Mental illnesses are among the leading non-communicable diseases in India, often coexisting with other conditions and contributing to significant distress, premature mortality, and reduced life expectancy. Individuals with severe mental illnesses who develop terminal conditions require holistic care, but they remain the most marginalised and underserved.
For the past 17 years, our organisation, the Mehac Foundation, has been working to bridge this gap by focusing on community-based care. We collaborate with local governance bodies and other community-based organisations across four districts of Kerala—Ernakulam, Palakkad, Alappuzha, and Idukki. Our model closely integrates the philosophy and principles of palliative care, which focuses on improving a person’s quality of life when they are suffering from chronic illness, through person-centred, family-inclusive, and long-term support.
The Kerala State Palliative Care Policy was first introduced in 2008 and revised in 2019. It enables palliative care services and resources at the primary care level, wherein the panchayat takes ownership of the provided services. We facilitated the integration of mental health services within the palliative care framework at the primary level with panchayat’s help, because we believe that mental illness should be included under the umbrella of other serious, chronic illnesses that deserve palliative care. This requires a collaborative approach across several stakeholders.
A collaborative approach to mental health
In our experience, a biopsychosocial model of mental health (which emphasises that mental well-being is shaped by a complex interplay of biological, psychological, and social factors), as opposed to the biomedical model (which focuses solely on biological factors), is the most ideal approach for mental healthcare. It has led us to focus more keenly on collaborations and engagements with people in the community.
Providing holistic care entails not only addressing psychological and mental concerns, but giving due consideration to socio-economic and family needs.
Take, for example, Meera,* a mother of two dealing with depression in Alappuzha district, located in coastal Kerala. Her situation is compounded by a range of challenges: her elderly mother-in-law is bedridden, her husband struggles with substance use, and the family faces significant socio-economic hardships. On top of this, recurring natural disasters such as flooding and the pressure to support her children’s education add further strain.

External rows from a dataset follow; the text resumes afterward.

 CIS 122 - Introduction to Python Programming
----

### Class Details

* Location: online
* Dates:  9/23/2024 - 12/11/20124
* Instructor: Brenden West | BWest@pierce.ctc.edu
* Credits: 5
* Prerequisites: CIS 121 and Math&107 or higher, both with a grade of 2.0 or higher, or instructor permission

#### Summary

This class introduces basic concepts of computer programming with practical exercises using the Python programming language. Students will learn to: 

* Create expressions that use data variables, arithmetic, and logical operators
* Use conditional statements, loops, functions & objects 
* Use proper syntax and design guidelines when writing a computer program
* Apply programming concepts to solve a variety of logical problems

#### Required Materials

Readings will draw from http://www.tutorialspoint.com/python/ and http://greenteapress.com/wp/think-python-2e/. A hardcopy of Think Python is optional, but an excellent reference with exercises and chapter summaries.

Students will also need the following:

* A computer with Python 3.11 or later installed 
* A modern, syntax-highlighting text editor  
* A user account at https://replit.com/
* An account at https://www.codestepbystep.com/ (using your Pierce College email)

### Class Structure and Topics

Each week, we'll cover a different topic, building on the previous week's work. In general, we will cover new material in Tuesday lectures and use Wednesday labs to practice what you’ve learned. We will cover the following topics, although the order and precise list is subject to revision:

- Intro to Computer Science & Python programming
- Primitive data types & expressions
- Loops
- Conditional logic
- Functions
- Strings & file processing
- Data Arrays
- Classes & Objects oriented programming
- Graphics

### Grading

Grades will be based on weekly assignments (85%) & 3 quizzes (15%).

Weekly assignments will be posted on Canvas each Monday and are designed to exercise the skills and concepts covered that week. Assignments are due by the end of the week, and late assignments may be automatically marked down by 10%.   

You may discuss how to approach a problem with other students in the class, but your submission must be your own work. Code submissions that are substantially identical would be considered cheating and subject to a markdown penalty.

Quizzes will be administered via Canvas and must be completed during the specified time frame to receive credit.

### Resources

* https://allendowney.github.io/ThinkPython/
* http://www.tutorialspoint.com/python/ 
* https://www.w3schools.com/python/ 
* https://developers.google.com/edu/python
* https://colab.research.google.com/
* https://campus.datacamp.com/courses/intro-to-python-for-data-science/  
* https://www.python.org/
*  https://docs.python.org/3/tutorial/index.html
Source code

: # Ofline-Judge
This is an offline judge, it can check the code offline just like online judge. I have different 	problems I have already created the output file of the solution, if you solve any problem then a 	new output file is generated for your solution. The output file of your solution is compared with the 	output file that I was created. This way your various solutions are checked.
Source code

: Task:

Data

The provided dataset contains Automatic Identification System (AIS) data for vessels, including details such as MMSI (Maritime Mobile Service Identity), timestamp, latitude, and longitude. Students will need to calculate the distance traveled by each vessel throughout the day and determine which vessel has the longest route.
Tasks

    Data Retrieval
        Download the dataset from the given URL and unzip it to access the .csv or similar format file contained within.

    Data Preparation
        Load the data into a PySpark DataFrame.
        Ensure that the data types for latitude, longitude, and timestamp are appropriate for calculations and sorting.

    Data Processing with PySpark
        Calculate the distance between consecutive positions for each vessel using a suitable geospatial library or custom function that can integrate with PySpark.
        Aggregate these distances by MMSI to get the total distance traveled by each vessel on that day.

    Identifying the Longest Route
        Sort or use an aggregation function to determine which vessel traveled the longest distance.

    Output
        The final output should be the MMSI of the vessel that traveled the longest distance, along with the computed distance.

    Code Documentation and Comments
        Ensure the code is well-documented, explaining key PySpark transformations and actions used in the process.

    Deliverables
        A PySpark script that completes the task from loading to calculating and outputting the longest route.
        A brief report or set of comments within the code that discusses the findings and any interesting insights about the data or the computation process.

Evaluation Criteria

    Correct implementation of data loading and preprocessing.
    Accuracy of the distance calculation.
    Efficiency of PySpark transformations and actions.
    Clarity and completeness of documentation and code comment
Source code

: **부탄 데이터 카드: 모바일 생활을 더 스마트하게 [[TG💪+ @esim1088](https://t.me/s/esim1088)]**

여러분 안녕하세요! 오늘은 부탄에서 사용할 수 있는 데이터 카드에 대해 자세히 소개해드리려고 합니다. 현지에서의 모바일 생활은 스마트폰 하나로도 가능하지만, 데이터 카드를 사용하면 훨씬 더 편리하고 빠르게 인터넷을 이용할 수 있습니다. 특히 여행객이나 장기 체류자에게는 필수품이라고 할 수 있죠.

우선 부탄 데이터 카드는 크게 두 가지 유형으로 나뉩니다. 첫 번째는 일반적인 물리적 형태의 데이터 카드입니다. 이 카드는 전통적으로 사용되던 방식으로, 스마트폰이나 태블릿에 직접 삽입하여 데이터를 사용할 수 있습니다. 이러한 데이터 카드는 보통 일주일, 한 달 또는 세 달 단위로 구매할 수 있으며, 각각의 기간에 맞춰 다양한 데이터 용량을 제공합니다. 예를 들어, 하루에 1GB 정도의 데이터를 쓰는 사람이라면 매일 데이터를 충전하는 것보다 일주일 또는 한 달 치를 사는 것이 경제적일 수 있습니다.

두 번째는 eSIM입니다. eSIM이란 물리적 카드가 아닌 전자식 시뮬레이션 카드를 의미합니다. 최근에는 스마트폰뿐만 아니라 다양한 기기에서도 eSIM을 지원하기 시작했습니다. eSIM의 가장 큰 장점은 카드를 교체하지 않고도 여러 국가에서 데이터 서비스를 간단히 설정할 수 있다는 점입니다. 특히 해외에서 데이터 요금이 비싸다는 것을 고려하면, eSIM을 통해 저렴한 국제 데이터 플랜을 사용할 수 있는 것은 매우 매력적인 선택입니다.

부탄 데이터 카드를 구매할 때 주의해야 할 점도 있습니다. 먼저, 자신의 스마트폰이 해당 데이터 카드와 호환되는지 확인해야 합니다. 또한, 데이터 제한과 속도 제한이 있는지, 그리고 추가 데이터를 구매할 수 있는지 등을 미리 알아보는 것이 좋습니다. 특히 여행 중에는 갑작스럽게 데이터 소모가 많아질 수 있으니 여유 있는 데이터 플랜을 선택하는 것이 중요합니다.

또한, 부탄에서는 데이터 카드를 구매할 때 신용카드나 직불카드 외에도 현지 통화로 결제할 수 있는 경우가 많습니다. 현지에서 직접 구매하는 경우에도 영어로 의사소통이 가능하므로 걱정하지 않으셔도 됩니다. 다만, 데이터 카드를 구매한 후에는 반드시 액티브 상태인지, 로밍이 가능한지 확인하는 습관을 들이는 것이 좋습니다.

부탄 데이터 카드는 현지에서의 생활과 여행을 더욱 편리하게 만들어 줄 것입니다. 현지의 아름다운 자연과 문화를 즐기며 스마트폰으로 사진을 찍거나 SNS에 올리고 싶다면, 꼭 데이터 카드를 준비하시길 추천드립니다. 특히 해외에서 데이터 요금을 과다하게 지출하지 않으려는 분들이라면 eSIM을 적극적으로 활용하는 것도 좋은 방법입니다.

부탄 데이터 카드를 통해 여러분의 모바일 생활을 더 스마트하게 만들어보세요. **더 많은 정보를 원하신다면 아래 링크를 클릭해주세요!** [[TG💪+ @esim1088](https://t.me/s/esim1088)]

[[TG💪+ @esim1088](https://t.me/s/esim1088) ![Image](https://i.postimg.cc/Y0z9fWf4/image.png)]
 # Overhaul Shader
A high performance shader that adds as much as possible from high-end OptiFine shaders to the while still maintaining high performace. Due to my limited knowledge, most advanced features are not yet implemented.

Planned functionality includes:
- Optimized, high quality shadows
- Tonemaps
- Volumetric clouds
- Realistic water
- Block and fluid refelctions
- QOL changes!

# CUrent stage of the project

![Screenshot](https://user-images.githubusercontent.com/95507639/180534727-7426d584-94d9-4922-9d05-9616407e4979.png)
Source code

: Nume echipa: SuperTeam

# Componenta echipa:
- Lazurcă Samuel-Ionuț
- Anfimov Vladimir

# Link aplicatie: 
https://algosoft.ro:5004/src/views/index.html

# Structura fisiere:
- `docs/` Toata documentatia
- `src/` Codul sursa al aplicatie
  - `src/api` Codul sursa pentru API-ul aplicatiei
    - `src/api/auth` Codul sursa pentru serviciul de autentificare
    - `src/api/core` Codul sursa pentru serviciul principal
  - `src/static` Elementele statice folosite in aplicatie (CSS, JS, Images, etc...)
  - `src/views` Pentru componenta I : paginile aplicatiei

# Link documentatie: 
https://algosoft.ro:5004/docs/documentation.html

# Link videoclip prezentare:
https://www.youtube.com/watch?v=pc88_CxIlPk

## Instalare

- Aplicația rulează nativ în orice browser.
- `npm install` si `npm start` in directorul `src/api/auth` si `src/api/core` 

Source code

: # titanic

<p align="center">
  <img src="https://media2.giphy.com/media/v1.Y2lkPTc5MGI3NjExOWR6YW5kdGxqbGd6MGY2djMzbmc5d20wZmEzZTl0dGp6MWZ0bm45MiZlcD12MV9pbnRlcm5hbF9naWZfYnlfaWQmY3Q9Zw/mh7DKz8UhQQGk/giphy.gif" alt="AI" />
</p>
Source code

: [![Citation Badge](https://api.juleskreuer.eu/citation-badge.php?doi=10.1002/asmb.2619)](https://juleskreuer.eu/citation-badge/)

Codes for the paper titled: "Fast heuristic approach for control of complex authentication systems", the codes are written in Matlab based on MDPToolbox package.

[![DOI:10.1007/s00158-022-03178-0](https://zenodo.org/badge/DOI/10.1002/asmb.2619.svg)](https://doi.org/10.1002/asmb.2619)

Like many others in similar contexts, Meera and her family struggle to access quality care. A lack of awareness about integrated services, fragmented health systems, and the widespread stigma surrounding mental health often prevent families such as hers from receiving the support they deserve.
Providing holistic care to the family entails not only addressing their psychological and mental concerns but also looking at the bigger picture—that is, giving due consideration to their socio-economic and family needs as well. Meera would benefit from counselling and medication. Her mother-in-law requires regular medical care and assistive aids to reduce the caregiving burden on Meera. Ensuring access to welfare schemes, such as old-age pensions and educational benefits, would help address some of the family’s financial concerns. Additionally, linking Meera to a self-help group (SHG) and referring her husband to a government-run substance use recovery programme would provide essential emotional and rehabilitative support.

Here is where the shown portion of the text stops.